It's a smarter way to do it because the adverts are usually far far more
relevant to the audience. Nothing annoys me more than generic clickbait
advertising ("Release your equity!", "What did these 10 people do to get
rich?", etc) which I'm never going to click on. On the other hand if I see a
food blog sponsored by e.g. KitchenAid, I might have another look at their
mixers.

If you have the readership and a trusting community (or reputation), it's a no
brainer. This is how Daring Fireball does it too.

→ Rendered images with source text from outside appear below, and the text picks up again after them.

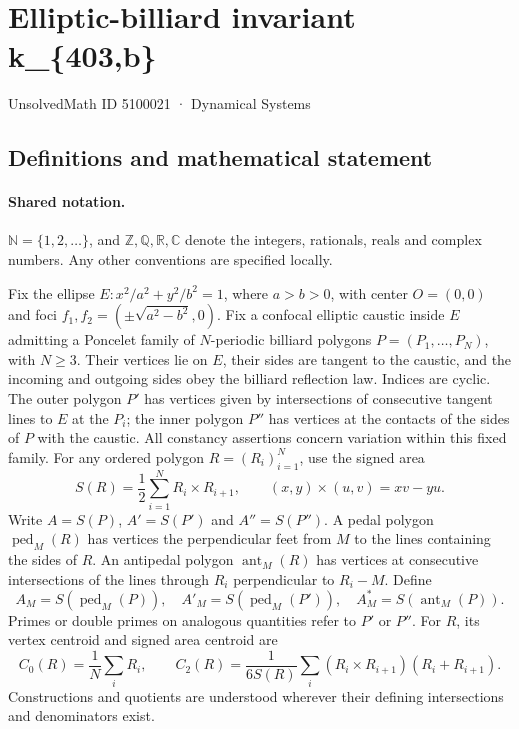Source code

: \documentclass[11pt]{article}
\begin{document}
\setcounter{section}{5100020}
\section{Elliptic-billiard invariant k\_\{403,b\}}\label{5100021}
{\small\sffamily UnsolvedMath ID 5100021 · Dynamical Systems}
\subsection{Definitions and mathematical statement}

\paragraph{Shared notation.}$\mathbb N=\{1,2,\ldots\}$, and $\mathbb Z,\mathbb Q,\mathbb R,\mathbb C$ denote the integers, rationals, reals and complex numbers. Any other conventions are specified locally.


Fix the ellipse $E:x^2/a^2+y^2/b^2=1$, where $a>b>0$, with center $O=(0,0)$ and foci $f_1,f_2=(\pm\sqrt{a^2-b^2},0)$. Fix a confocal elliptic caustic inside $E$ admitting a Poncelet family of $N$-periodic billiard polygons $P=(P_1,\ldots,P_N)$, with $N\geq3$. Their vertices lie on $E$, their sides are tangent to the caustic, and the incoming and outgoing sides obey the billiard reflection law. Indices are cyclic. The outer polygon $P'$ has vertices given by intersections of consecutive tangent lines to $E$ at the $P_i$; the inner polygon $P''$ has vertices at the contacts of the sides of $P$ with the caustic. All constancy assertions concern variation within this fixed family.
For any ordered polygon $R=(R_i)_{i=1}^N$, use the signed area
\[S(R)=\frac12\sum_{i=1}^N R_i\times R_{i+1},\qquad (x,y)\times(u,v)=xv-yu.\]
Write $A=S(P)$, $A'=S(P')$ and $A''=S(P'')$. A pedal polygon $\operatorname{ped}_M(R)$ has vertices the perpendicular feet from $M$ to the lines containing the sides of $R$. An antipedal polygon $\operatorname{ant}_M(R)$ has vertices at consecutive intersections of the lines through $R_i$ perpendicular to $R_i-M$. Define
\[A_M=S(\operatorname{ped}_M(P)),\quad A'_M=S(\operatorname{ped}_M(P')),\quad A_M^*=S(\operatorname{ant}_M(P)).\]
Primes or double primes on analogous quantities refer to $P'$ or $P''$. For $R$, its vertex centroid and signed area centroid are
\[C_0(R)=\frac1N\sum_i R_i,\qquad C_2(R)=\frac{1}{6S(R)}\sum_i(R_i\times R_{i+1})(R_i+R_{i+1}).\]
Constructions and quotients are understood wherever their defining intersections and denominators exist.
\end{document}
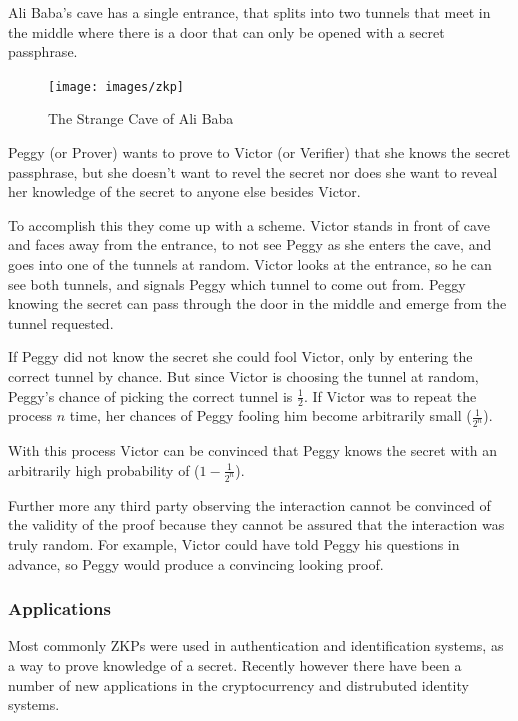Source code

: \bigskip

Ali Baba's cave has a single entrance, that splits into two tunnels that meet in the middle where there is a door that can only be opened with a secret passphrase.

\begin{figure}[h]
	\centering
	\texttt{[image: images/zkp]}
	\caption{The Strange Cave of Ali Baba}
	\label{fig:strange-cave-of-alibaba}
\end{figure}


\bigskip

Peggy (or Prover) wants to prove to Victor (or Verifier) that she knows the secret passphrase, but she doesn't want to revel the secret nor does she want to reveal her knowledge of the secret to anyone else besides Victor.

\bigskip

To accomplish this they come up with a scheme.
Victor stands in front of cave and faces away from the entrance, to not see Peggy as she enters the cave, and goes into one of the tunnels at random.
Victor looks at the entrance, so he can see both tunnels, and signals Peggy which tunnel to come out from.
Peggy knowing the secret can pass through the door in the middle and emerge from the tunnel requested.

\bigskip

If Peggy did not know the secret she could fool Victor, only by entering the correct tunnel by chance.
But since Victor is choosing the tunnel at random, Peggy's chance of picking the correct tunnel is $\frac{1}{2}$. If Victor was to repeat the process $n$ time, her chances of Peggy fooling him become arbitrarily small ($\frac{1}{2^n}$).

With this process Victor can be convinced that Peggy knows the secret with an arbitrarily high probability of ($1 - \frac{1}{2^n}$).

\bigskip

Further more any third party observing the interaction cannot be convinced of the validity of the proof because they cannot be assured that the interaction was truly random. 
For example, Victor could have told Peggy his questions in advance, so Peggy would produce a convincing looking proof.

\subsubsection{Applications}
Most commonly ZKPs were used in authentication and identification systems, as a way to prove knowledge of a secret. 
Recently however there have been a number of new applications in the cryptocurrency and distrubuted identity systems.

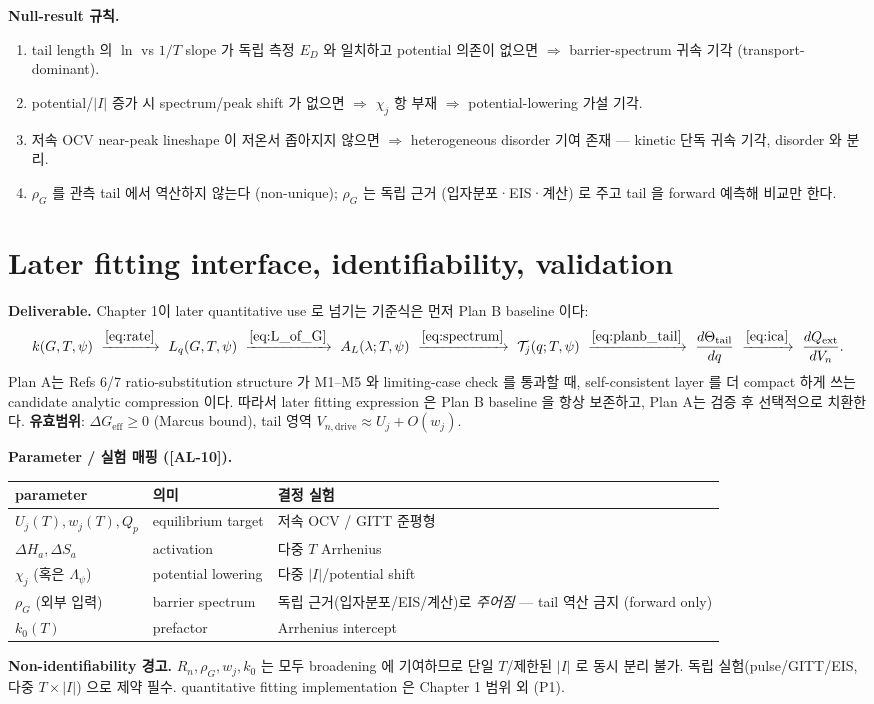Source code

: \documentclass[11pt,a4paper]{article}
\newcommand{\eff}{\mathrm{eff}}
\newcommand{\dimedrive}{\mathrm{drive}}
\newcommand{\ext}{\mathrm{ext}}
\newcommand{\AL}[1]{\textsf{[AL-#1]}}
\begin{document}
\textbf{Null-result 규칙.}
\begin{enumerate}[label=(N\arabic*)]
\item tail length 의 $\ln$ vs $1/T$ slope 가 독립 측정 $E_D$ 와 일치하고 potential 의존이
  없으면 $\Rightarrow$ barrier-spectrum 귀속 기각 (transport-dominant).
\item potential/$|I|$ 증가 시 spectrum/peak shift 가 없으면 $\Rightarrow$ $\chi_j$ 항 부재
  $\Rightarrow$ potential-lowering 가설 기각.
\item 저속 OCV near-peak lineshape 이 저온서 좁아지지 않으면 $\Rightarrow$ heterogeneous
  disorder 기여 존재 — kinetic 단독 귀속 기각, disorder 와 분리.
\item $\rho_G$ 를 관측 tail 에서 역산하지 않는다 (non-unique); $\rho_G$ 는 독립 근거
  (입자분포·EIS·계산) 로 주고 tail 을 forward 예측해 비교만 한다.
\end{enumerate}

\section{Later fitting interface, identifiability, validation}\label{sec:fitting}
\textbf{Deliverable.} Chapter 1이 later quantitative use 로 넘기는 기준식은 먼저 Plan B
baseline 이다:
\[
k(G,T,\psi)\ \xrightarrow{\eqref{eq:rate}}\ 
L_q(G,T,\psi)\ \xrightarrow{\eqref{eq:L_of_G}}\ 
A_L(\lambda;T,\psi)\ \xrightarrow{\eqref{eq:spectrum}}\ 
\mathcal T_j(q;T,\psi)\ \xrightarrow{\eqref{eq:planb_tail}}\ 
\frac{d\Theta_\mathrm{tail}}{dq}\ \xrightarrow{\eqref{eq:ica}}\ 
\frac{dQ_\ext}{dV_n}.
\]
Plan A는 Refs 6/7 ratio-substitution structure 가 M1--M5 와 limiting-case check 를 통과할 때,
self-consistent layer 를 더 compact 하게 쓰는 candidate analytic compression 이다. 따라서 later
fitting expression 은 Plan B baseline 을 항상 보존하고, Plan A는 검증 후 선택적으로 치환한다.
\textbf{유효범위}: $\Delta G_\eff\ge0$ (Marcus bound), tail 영역
$V_{n,\dimedrive}\approx U_j+O(w_j)$.

\textbf{Parameter / 실험 매핑 (\AL{10}).}
\begin{longtable}{p{0.26\textwidth} p{0.30\textwidth} p{0.38\textwidth}}
\toprule parameter & 의미 & 결정 실험 \\ \midrule \endhead
$U_j(T),w_j(T),Q_p$ & equilibrium target & 저속 OCV / GITT 준평형 \\
$\Delta H_a,\Delta S_a$ & activation & 다중 $T$ Arrhenius \\
$\chi_j$ (혹은 $\Lambda_\psi$) & potential lowering & 다중 $|I|$/potential shift \\
$\rho_G$ (외부 입력) & barrier spectrum & 독립 근거(입자분포/EIS/계산)로 \emph{주어짐} — tail 역산 금지 (forward only) \\
$k_0(T)$ & prefactor & Arrhenius intercept \\
\bottomrule
\end{longtable}
\textbf{Non-identifiability 경고.} $R_n,\rho_G,w_j,k_0$ 는 모두 broadening 에 기여하므로
단일 $T$/제한된 $|I|$ 로 동시 분리 불가. 독립 실험(pulse/GITT/EIS, 다중 $T\times|I|$) 으로
제약 필수. quantitative fitting implementation 은 Chapter 1 범위 외 (P1).
\end{document}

Affiliate links are another good way of subtly making cash - look at people
like Ken Rockwell, who was once the de facto "Nikon Guy". His site was (is?)
the go to place for Nikon camera/lens reviews. There are no ads on his site,
but every damn link is affiliated (and why not?). This is also a very sneaky
way for airline reward bloggers to make tons of points: they find the deals,
everyone goes through the affiliate links and earns their meager 100 avios,
while the blogger makes a tidy referral profit. The guy who runs Head for
Points [1] made thousands when the Curve Card was released.

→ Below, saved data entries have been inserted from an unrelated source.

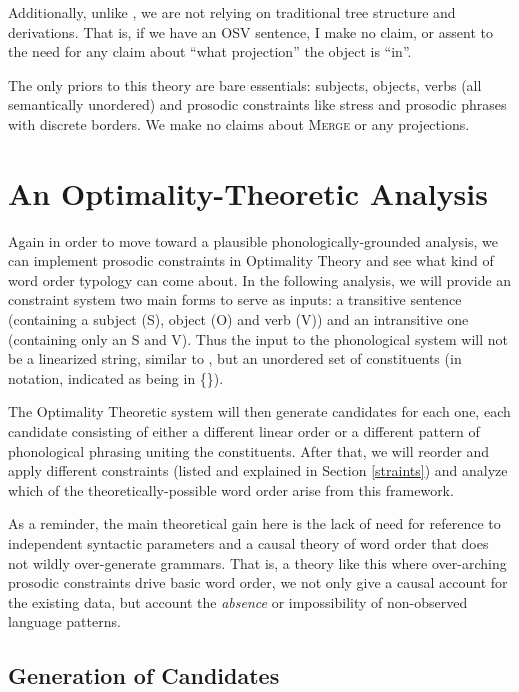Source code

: \documentclass{article}
\begin{document}
Additionally, unlike \textcite{richards16}, we are not relying on traditional tree structure and derivations.
That is, if we have an OSV sentence, I make no claim, or assent to the need for any claim about ``what projection'' the object is ``in''.

The only priors to this theory are bare essentials: subjects, objects, verbs (all semantically unordered) and prosodic constraints like stress and prosodic phrases with discrete borders.
We make no claims about \textsc{Merge} or any projections.

\section{An Optimality-Theoretic Analysis\label{otanal}}

Again in order to move toward a plausible phonologically-grounded analysis, we can implement prosodic constraints in Optimality Theory \parencite{prince93} and see what kind of word order typology can come about.
In the following analysis, we will provide an constraint system two main forms to serve as inputs: a transitive sentence (containing a subject (S), object (O) and verb (V)) and an intransitive one (containing only an S and V).
Thus the input to the phonological system will not be a linearized string, similar to \textcite{halle87}, but an unordered set of constituents (in notation, indicated as being in \{\}).

The Optimality Theoretic system will then generate candidates for each one, each candidate consisting of either a different linear order or a different pattern of phonological phrasing uniting the constituents.
After that, we will reorder and apply different constraints (listed and explained in Section \ref{straints}) and analyze which of the theoretically-possible word order arise from this framework.

As a reminder, the main theoretical gain here is the lack of need for reference to independent syntactic parameters and a causal theory of word order that does not wildly over-generate grammars.
That is, a theory like this where over-arching prosodic constraints drive basic word order, we not only give a causal account for the existing data, but account the \emph{absence} or impossibility of non-observed language patterns.

\subsection{Generation of Candidates\label{generation}}
\end{document}
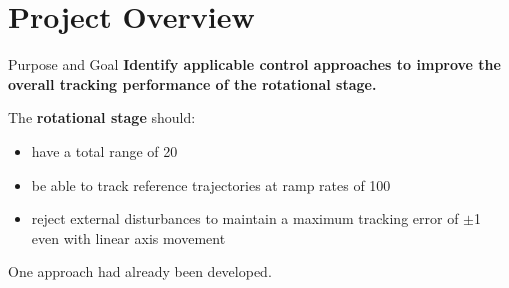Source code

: \documentclass[10pt]{beamer}
\begin{document}
\section{Project Overview}

\begin{frame}[fragile]{Purpose and Goal}
  \textbf{Identify applicable control approaches to improve the overall tracking performance of the rotational stage.} \newline

  The \textbf{rotational stage} should:
  \begin{itemize}
    \item have a total range of \unit{20}{\milli\rad}
    \item be able to track reference trajectories at ramp rates of \unit{100}{\micro\radianpersecond}
    \item reject external disturbances to maintain a maximum tracking error of $\pm$\unit{1}{\micro\rad} even with linear axis movement
  \end{itemize}

  One approach had already been developed.

\end{frame}
\end{document}
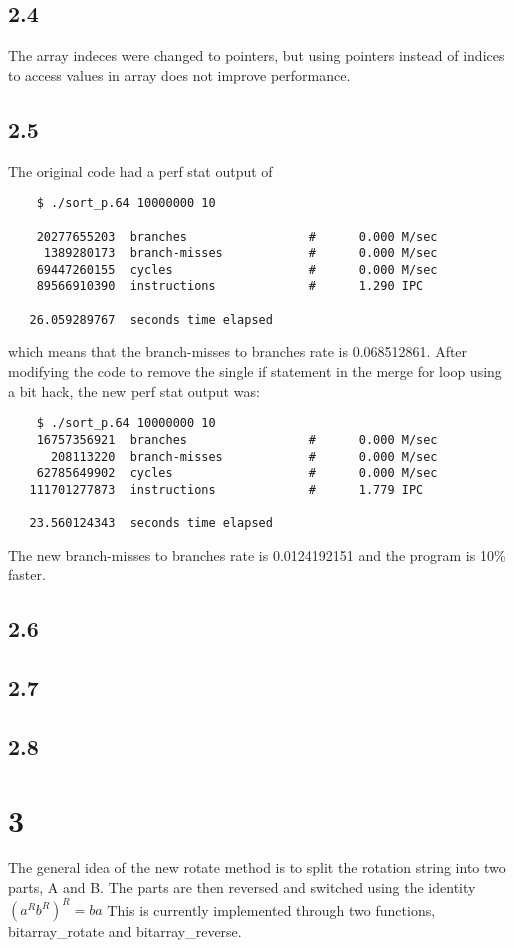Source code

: \documentclass[12pt]{article}
\begin{document}
\subsection{2.4}
The array indeces were changed to pointers, but using pointers instead of 
indices to access values in array does not improve performance.

\subsection{2.5}
The original code had a perf stat output of 
\begin{verbatim}
    $ ./sort_p.64 10000000 10

    20277655203  branches                 #      0.000 M/sec
     1389280173  branch-misses            #      0.000 M/sec
    69447260155  cycles                   #      0.000 M/sec
    89566910390  instructions             #      1.290 IPC  

   26.059289767  seconds time elapsed
\end{verbatim}
which means that the branch-misses to branches rate is 0.068512861.  After 
modifying the code to remove the single if statement in the merge for loop 
using a bit hack, the new perf stat output was:
\begin{verbatim}
    $ ./sort_p.64 10000000 10
    16757356921  branches                 #      0.000 M/sec
      208113220  branch-misses            #      0.000 M/sec
    62785649902  cycles                   #      0.000 M/sec
   111701277873  instructions             #      1.779 IPC

   23.560124343  seconds time elapsed
\end{verbatim}
The new branch-misses to branches rate is 0.0124192151 and the program is 10\% 
faster.  
\subsection{2.6}

\subsection{2.7}

\subsection{2.8}

\section{3}
The general idea of the new rotate method is to split the rotation string into 
two parts, A and B.  The parts are then reversed and switched using the identity 
$(a^R b^R)^R = ba $  This is currently implemented through two functions, 
bitarray\_rotate and bitarray\_reverse.  
\end{document}

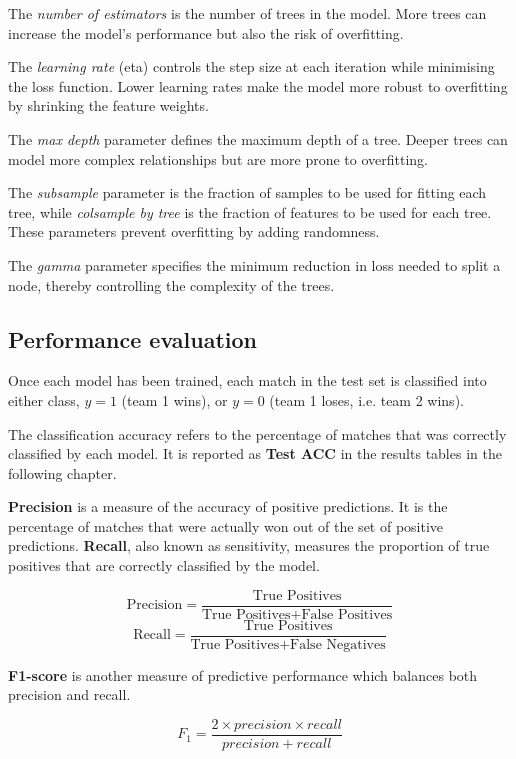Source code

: The \textit{number of estimators} is the number of trees in the model. More trees can increase the model's performance but also the risk of overfitting.

The \textit{learning rate} (eta) controls the step size at each iteration while minimising the loss function. Lower learning rates make the model more robust to overfitting by shrinking the feature weights.

The \textit{max depth} parameter defines the maximum depth of a tree. Deeper trees can model more complex relationships but are more prone to overfitting.

The \textit{subsample} parameter is the fraction of samples to be used for fitting each tree, while \textit{colsample by tree} is the fraction of features to be used for each tree. These parameters prevent overfitting by adding randomness.

The \textit{gamma} parameter specifies the minimum reduction in loss needed to split a node, thereby controlling the complexity of the trees.
 
\subsection{Performance evaluation}

Once each model has been trained, each match in the test set is classified into either class, $y=1$ (team 1 wins), or $y=0$ (team 1 loses, i.e. team 2 wins). 

The classification accuracy refers to the percentage of matches that was correctly classified by each model. It is reported as \textbf{Test ACC} in the results tables in the following chapter. 

\textbf{Precision} is a measure of the accuracy of positive predictions. It is the percentage of matches that were actually won out of the set of positive predictions. \textbf{Recall}, also known as sensitivity, measures the proportion of true positives that are correctly classified by the model.

\[ \text{Precision} = \frac{\text{True Positives}}{\text{True Positives} + \text{False Positives}} \]
\[ \text{Recall} = \frac{\text{True Positives}}{\text{True Positives} + \text{False Negatives}} \]

\textbf{F1-score} is another measure of predictive performance which balances both precision and recall. 

\[ F_1 = \frac{2 \times precision \times recall}{precision + recall} \]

[1] [http://www.headforpoints.com/2017/01/12/curve-rewards-
launch...](http://www.headforpoints.com/2017/01/12/curve-rewards-launched/)

------
dgacmu
$100/month for the Pi Searcher + the Splat Calculator. More on Pi day. $1-2
RPM. 100k page views per month. One built in 1996, the other in maybe 99.
[http://www.angio.net/pi](http://www.angio.net/pi) and
[http://www.angio.net/personal/climb/speed](http://www.angio.net/personal/climb/speed)

Neither is designed with monetization in mind. I just threw some ads on them
to cover the hosting costs (the pi Searcher needs a few gigs of RAM) -- but it
turned out that learning about the ad ecosystem was pretty interesting.

------
galfarragem
2 niche blogs: archimodels.info / archidrawings.info

Adsense revenue accounted to half of my monthly revenue ($100) 4 years ago.
Nowadays, thanks to adblockers, it's only 10% of it and my monthly revenue is
down to $50. Most of my revenue comes from a direct ad that adblockers can't
detect.

Adsense is dead to small publishers.

------
Envec83
I run a couple of ad-based websites. The largest one being
[https://www.dailywritingtips.com](https://www.dailywritingtips.com)

The key aspect to estimate how much you can earn is the page RPM you can get.

The average I have seen across my sits is around $2. Some niches have lower
RPMs (e.g., programming, in my case at least). Some niches have much higher. I
had a site about investing in gold that had $12 page RPM on average, if I
remember well.

In your case, I believe the number would be higher than $2000 per month if you
reach 1 million visitors. I am guessing twice as much at least.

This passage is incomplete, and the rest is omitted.